(Stored entries)
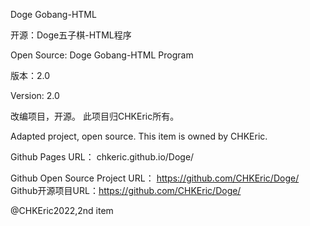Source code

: Doge Gobang-HTML

开源：Doge五子棋-HTML程序

Open Source: Doge Gobang-HTML Program

版本：2.0

Version: 2.0

改编项目，开源。 此项目归CHKEric所有。

Adapted project, open source. This item is owned by CHKEric.

Github Pages URL： chkeric.github.io/Doge/

Github Open Source Project URL： https://github.com/CHKEric/Doge/  
Github开源项目URL：https://github.com/CHKEric/Doge/

@CHKEric2022,2nd item
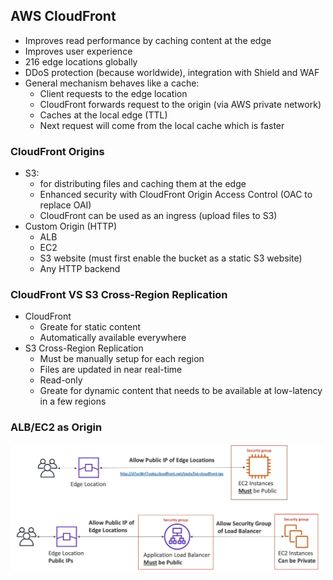 ## AWS CloudFront
- Improves read performance by caching content at the edge
- Improves user experience
- 216 edge locations globally
- DDoS protection (because worldwide), integration with Shield and WAF
- General mechanism behaves like a cache:
  - Client requests to the edge location
  - CloudFront forwards request to the origin (via AWS private network)
  - Caches at the local edge (TTL)
  - Next request will come from the local cache which is faster

### CloudFront Origins
- S3: 
  - for distributing files and caching them at the edge
  - Enhanced security with CloudFront Origin Access Control (OAC to replace OAI)
  - CloudFront can be used as an ingress (upload files to S3)
- Custom Origin (HTTP)
  - ALB
  - EC2
  - S3 website (must first enable the bucket as a static S3 website)
  - Any HTTP backend


### CloudFront VS S3 Cross-Region Replication
- CloudFront
  -  Greate for static content
  -  Automatically available everywhere
-  S3 Cross-Region Replication
   -  Must be manually setup for each region
   -  Files are updated in near real-time
   -  Read-only
   -  Greate for dynamic content that needs to be available at low-latency in a few regions


### ALB/EC2 as Origin
<img src="assets/cloudfront_alb_ec2_origin.png" width="500"/>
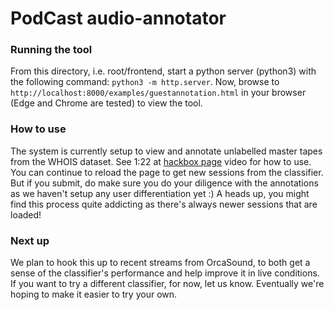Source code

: # PodCast audio-annotator

### Running the tool

From this directory, i.e. root/frontend, start a python server (python3) with the following command: `python3 -m http.server`. 
Now, browse to `http://localhost:8000/examples/guestannotation.html` in your browser (Edge and Chrome are tested) to view the tool. 

### How to use

The system is currently setup to view and annotate unlabelled master tapes from the WHOIS dataset. See 1:22 at [hackbox page](https://garagehackbox.azurewebsites.net/hackathons/1857/projects/82146) video for how to use. 
You can continue to reload the page to get new sessions from the classifier. But if you submit, do make sure you do your diligence with the annotations as we haven't setup any user differentiation yet :) 
A heads up, you might find this process quite addicting as there's always newer sessions that are loaded! 

### Next up 

We plan to hook this up to recent streams from OrcaSound, to both get a sense of the classifier's performance and help improve it in live conditions. If you want to try a different classifier, for now,  let us know. Eventually we're hoping to make it easier to try your own. 
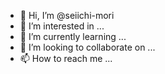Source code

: - 👋 Hi, I’m @seiichi-mori
- 👀 I’m interested in ...
- 🌱 I’m currently learning ...
- 💞️ I’m looking to collaborate on ...
- 📫 How to reach me ...

<!---
seiichi-mori/seiichi-mori is a ✨ special ✨ repository because its `README.md` (this file) appears on your GitHub profile.
You can click the Preview link to take a look at your changes.
--->
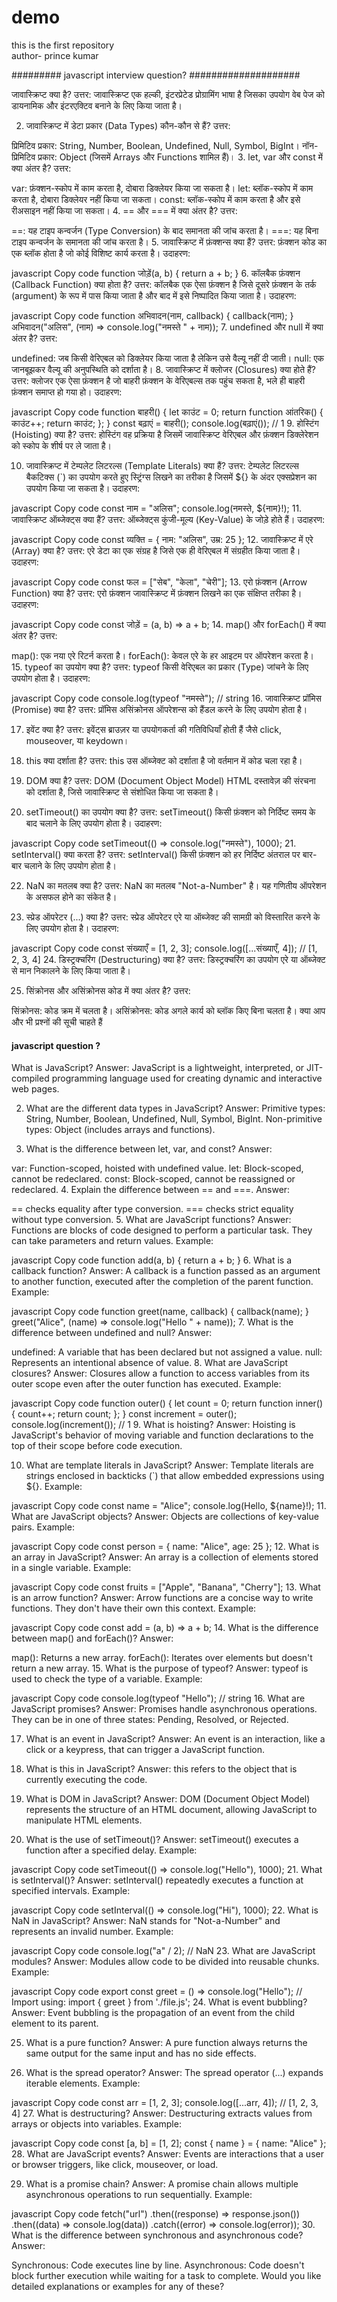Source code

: # demo
this is the first repository 
<br>
author- prince kumar

######### javascript interview question? ####################

जावास्क्रिप्ट क्या है?
उत्तर:
जावास्क्रिप्ट एक हल्की, इंटरप्रेटेड प्रोग्रामिंग भाषा है जिसका उपयोग वेब पेज को डायनामिक और इंटरएक्टिव बनाने के लिए किया जाता है।

2. जावास्क्रिप्ट में डेटा प्रकार (Data Types) कौन-कौन से हैं?
उत्तर:

प्रिमिटिव प्रकार: String, Number, Boolean, Undefined, Null, Symbol, BigInt।
नॉन-प्रिमिटिव प्रकार: Object (जिसमें Arrays और Functions शामिल हैं)।
3. let, var और const में क्या अंतर है?
उत्तर:

var: फ़ंक्शन-स्कोप में काम करता है, दोबारा डिक्लेयर किया जा सकता है।
let: ब्लॉक-स्कोप में काम करता है, दोबारा डिक्लेयर नहीं किया जा सकता।
const: ब्लॉक-स्कोप में काम करता है और इसे रीअसाइन नहीं किया जा सकता।
4. == और === में क्या अंतर है?
उत्तर:

==: यह टाइप कन्वर्जन (Type Conversion) के बाद समानता की जांच करता है।
===: यह बिना टाइप कन्वर्जन के समानता की जांच करता है।
5. जावास्क्रिप्ट में फ़ंक्शन्स क्या हैं?
उत्तर:
फ़ंक्शन कोड का एक ब्लॉक होता है जो कोई विशिष्ट कार्य करता है।
उदाहरण:

javascript
Copy code
function जोड़ें(a, b) {
  return a + b;
}
6. कॉलबैक फ़ंक्शन (Callback Function) क्या होता है?
उत्तर:
कॉलबैक एक ऐसा फ़ंक्शन है जिसे दूसरे फ़ंक्शन के तर्क (argument) के रूप में पास किया जाता है और बाद में इसे निष्पादित किया जाता है।
उदाहरण:

javascript
Copy code
function अभिवादन(नाम, callback) {
  callback(नाम);
}
अभिवादन("अलिस", (नाम) => console.log("नमस्ते " + नाम));
7. undefined और null में क्या अंतर है?
उत्तर:

undefined: जब किसी वेरिएबल को डिक्लेयर किया जाता है लेकिन उसे वैल्यू नहीं दी जाती।
null: एक जानबूझकर वैल्यू की अनुपस्थिति को दर्शाता है।
8. जावास्क्रिप्ट में क्लोजर (Closures) क्या होते हैं?
उत्तर:
क्लोजर एक ऐसा फ़ंक्शन है जो बाहरी फ़ंक्शन के वेरिएबल्स तक पहुंच सकता है, भले ही बाहरी फ़ंक्शन समाप्त हो गया हो।
उदाहरण:

javascript
Copy code
function बाहरी() {
  let काउंट = 0;
  return function आंतरिक() {
    काउंट++;
    return काउंट;
  };
}
const बढ़ाएं = बाहरी();
console.log(बढ़ाएं()); // 1
9. होस्टिंग (Hoisting) क्या है?
उत्तर:
होस्टिंग वह प्रक्रिया है जिसमें जावास्क्रिप्ट वेरिएबल और फ़ंक्शन डिक्लेरेशन को स्कोप के शीर्ष पर ले जाता है।

10. जावास्क्रिप्ट में टेम्पलेट लिटरल्स (Template Literals) क्या हैं?
उत्तर:
टेम्पलेट लिटरल्स बैकटिक्स (`) का उपयोग करते हुए स्ट्रिंग्स लिखने का तरीका है जिसमें ${} के अंदर एक्सप्रेशन का उपयोग किया जा सकता है।
उदाहरण:

javascript
Copy code
const नाम = "अलिस";
console.log(नमस्ते, ${नाम}!);
11. जावास्क्रिप्ट ऑब्जेक्ट्स क्या हैं?
उत्तर:
ऑब्जेक्ट्स कुंजी-मूल्य (Key-Value) के जोड़े होते हैं।
उदाहरण:

javascript
Copy code
const व्यक्ति = { नाम: "अलिस", उम्र: 25 };
12. जावास्क्रिप्ट में एरे (Array) क्या है?
उत्तर:
एरे डेटा का एक संग्रह है जिसे एक ही वेरिएबल में संग्रहीत किया जाता है।
उदाहरण:

javascript
Copy code
const फल = ["सेब", "केला", "चेरी"];
13. एरो फ़ंक्शन (Arrow Function) क्या है?
उत्तर:
एरो फ़ंक्शन जावास्क्रिप्ट में फ़ंक्शन लिखने का एक संक्षिप्त तरीका है।
उदाहरण:

javascript
Copy code
const जोड़ें = (a, b) => a + b;
14. map() और forEach() में क्या अंतर है?
उत्तर:

map(): एक नया एरे रिटर्न करता है।
forEach(): केवल एरे के हर आइटम पर ऑपरेशन करता है।
15. typeof का उपयोग क्या है?
उत्तर:
typeof किसी वेरिएबल का प्रकार (Type) जांचने के लिए उपयोग होता है।
उदाहरण:

javascript
Copy code
console.log(typeof "नमस्ते"); // string
16. जावास्क्रिप्ट प्रॉमिस (Promise) क्या है?
उत्तर:
प्रॉमिस असिंक्रोनस ऑपरेशन्स को हैंडल करने के लिए उपयोग होता है।

17. इवेंट क्या है?
उत्तर:
इवेंट्स ब्राउज़र या उपयोगकर्ता की गतिविधियाँ होती हैं जैसे click, mouseover, या keydown।

18. this क्या दर्शाता है?
उत्तर:
this उस ऑब्जेक्ट को दर्शाता है जो वर्तमान में कोड चला रहा है।

19. DOM क्या है?
उत्तर:
DOM (Document Object Model) HTML दस्तावेज़ की संरचना को दर्शाता है, जिसे जावास्क्रिप्ट से संशोधित किया जा सकता है।

20. setTimeout() का उपयोग क्या है?
उत्तर:
setTimeout() किसी फ़ंक्शन को निर्दिष्ट समय के बाद चलाने के लिए उपयोग होता है।
उदाहरण:

javascript
Copy code
setTimeout(() => console.log("नमस्ते"), 1000);
21. setInterval() क्या करता है?
उत्तर:
setInterval() किसी फ़ंक्शन को हर निर्दिष्ट अंतराल पर बार-बार चलाने के लिए उपयोग होता है।

22. NaN का मतलब क्या है?
उत्तर:
NaN का मतलब "Not-a-Number" है। यह गणितीय ऑपरेशन के असफल होने का संकेत है।

23. स्प्रेड ऑपरेटर (...) क्या है?
उत्तर:
स्प्रेड ऑपरेटर एरे या ऑब्जेक्ट की सामग्री को विस्तारित करने के लिए उपयोग होता है।
उदाहरण:

javascript
Copy code
const संख्याएँ = [1, 2, 3];
console.log([...संख्याएँ, 4]); // [1, 2, 3, 4]
24. डिस्ट्रक्चरिंग (Destructuring) क्या है?
उत्तर:
डिस्ट्रक्चरिंग का उपयोग एरे या ऑब्जेक्ट से मान निकालने के लिए किया जाता है।

25. सिंक्रोनस और असिंक्रोनस कोड में क्या अंतर है?
उत्तर:

सिंक्रोनस: कोड क्रम में चलता है।
असिंक्रोनस: कोड अगले कार्य को ब्लॉक किए बिना चलता है।
क्या आप और भी प्रश्नों की सूची चाहते हैं


#### javascript question ? ################

What is JavaScript?
Answer:
JavaScript is a lightweight, interpreted, or JIT-compiled programming language used for creating dynamic and interactive web pages.

2. What are the different data types in JavaScript?
Answer:
Primitive types: String, Number, Boolean, Undefined, Null, Symbol, BigInt.
Non-primitive types: Object (includes arrays and functions).

3. What is the difference between let, var, and const?
Answer:

var: Function-scoped, hoisted with undefined value.
let: Block-scoped, cannot be redeclared.
const: Block-scoped, cannot be reassigned or redeclared.
4. Explain the difference between == and ===.
Answer:

== checks equality after type conversion.
=== checks strict equality without type conversion.
5. What are JavaScript functions?
Answer:
Functions are blocks of code designed to perform a particular task. They can take parameters and return values.
Example:

javascript
Copy code
function add(a, b) {
  return a + b;
}
6. What is a callback function?
Answer:
A callback is a function passed as an argument to another function, executed after the completion of the parent function.
Example:

javascript
Copy code
function greet(name, callback) {
  callback(name);
}
greet("Alice", (name) => console.log("Hello " + name));
7. What is the difference between undefined and null?
Answer:

undefined: A variable that has been declared but not assigned a value.
null: Represents an intentional absence of value.
8. What are JavaScript closures?
Answer:
Closures allow a function to access variables from its outer scope even after the outer function has executed.
Example:

javascript
Copy code
function outer() {
  let count = 0;
  return function inner() {
    count++;
    return count;
  };
}
const increment = outer();
console.log(increment()); // 1
9. What is hoisting?
Answer:
Hoisting is JavaScript's behavior of moving variable and function declarations to the top of their scope before code execution.

10. What are template literals in JavaScript?
Answer:
Template literals are strings enclosed in backticks (`) that allow embedded expressions using ${}.
Example:

javascript
Copy code
const name = "Alice";
console.log(Hello, ${name}!);
11. What are JavaScript objects?
Answer:
Objects are collections of key-value pairs.
Example:

javascript
Copy code
const person = { name: "Alice", age: 25 };
12. What is an array in JavaScript?
Answer:
An array is a collection of elements stored in a single variable.
Example:

javascript
Copy code
const fruits = ["Apple", "Banana", "Cherry"];
13. What is an arrow function?
Answer:
Arrow functions are a concise way to write functions. They don't have their own this context.
Example:

javascript
Copy code
const add = (a, b) => a + b;
14. What is the difference between map() and forEach()?
Answer:

map(): Returns a new array.
forEach(): Iterates over elements but doesn't return a new array.
15. What is the purpose of typeof?
Answer:
typeof is used to check the type of a variable.
Example:

javascript
Copy code
console.log(typeof "Hello"); // string
16. What are JavaScript promises?
Answer:
Promises handle asynchronous operations. They can be in one of three states: Pending, Resolved, or Rejected.

17. What is an event in JavaScript?
Answer:
An event is an interaction, like a click or a keypress, that can trigger a JavaScript function.

18. What is this in JavaScript?
Answer:
this refers to the object that is currently executing the code.

19. What is DOM in JavaScript?
Answer:
DOM (Document Object Model) represents the structure of an HTML document, allowing JavaScript to manipulate HTML elements.

20. What is the use of setTimeout()?
Answer:
setTimeout() executes a function after a specified delay.
Example:

javascript
Copy code
setTimeout(() => console.log("Hello"), 1000);
21. What is setInterval()?
Answer:
setInterval() repeatedly executes a function at specified intervals.
Example:

javascript
Copy code
setInterval(() => console.log("Hi"), 1000);
22. What is NaN in JavaScript?
Answer:
NaN stands for "Not-a-Number" and represents an invalid number.
Example:

javascript
Copy code
console.log("a" / 2); // NaN
23. What are JavaScript modules?
Answer:
Modules allow code to be divided into reusable chunks.
Example:

javascript
Copy code
export const greet = () => console.log("Hello");
// Import using: import { greet } from './file.js';
24. What is event bubbling?
Answer:
Event bubbling is the propagation of an event from the child element to its parent.

25. What is a pure function?
Answer:
A pure function always returns the same output for the same input and has no side effects.

26. What is the spread operator?
Answer:
The spread operator (...) expands iterable elements.
Example:

javascript
Copy code
const arr = [1, 2, 3];
console.log([...arr, 4]); // [1, 2, 3, 4]
27. What is destructuring?
Answer:
Destructuring extracts values from arrays or objects into variables.
Example:

javascript
Copy code
const [a, b] = [1, 2];
const { name } = { name: "Alice" };
28. What are JavaScript events?
Answer:
Events are interactions that a user or browser triggers, like click, mouseover, or load.

29. What is a promise chain?
Answer:
A promise chain allows multiple asynchronous operations to run sequentially.
Example:

javascript
Copy code
fetch("url")
  .then((response) => response.json())
  .then((data) => console.log(data))
  .catch((error) => console.log(error));
30. What is the difference between synchronous and asynchronous code?
Answer:

Synchronous: Code executes line by line.
Asynchronous: Code doesn't block further execution while waiting for a task to complete.
Would you like detailed explanations or examples for any of these?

* What to do:
Only these are to be transcribed: the line with "A pure function always" and every line after it through the last line of the entries, each exactly.

* Output of the task:
A pure function always returns the same output for the same input and has no side effects.

26. What is the spread operator?
Answer:
The spread operator (...) expands iterable elements.
Example:

javascript
Copy code
const arr = [1, 2, 3];
console.log([...arr, 4]); // [1, 2, 3, 4]
27. What is destructuring?
Answer:
Destructuring extracts values from arrays or objects into variables.
Example:

javascript
Copy code
const [a, b] = [1, 2];
const { name } = { name: "Alice" };
28. What are JavaScript events?
Answer:
Events are interactions that a user or browser triggers, like click, mouseover, or load.

29. What is a promise chain?
Answer:
A promise chain allows multiple asynchronous operations to run sequentially.
Example:

javascript
Copy code
fetch("url")
  .then((response) => response.json())
  .then((data) => console.log(data))
  .catch((error) => console.log(error));
30. What is the difference between synchronous and asynchronous code?
Answer:

Synchronous: Code executes line by line.
Asynchronous: Code doesn't block further execution while waiting for a task to complete.
Would you like detailed explanations or examples for any of these?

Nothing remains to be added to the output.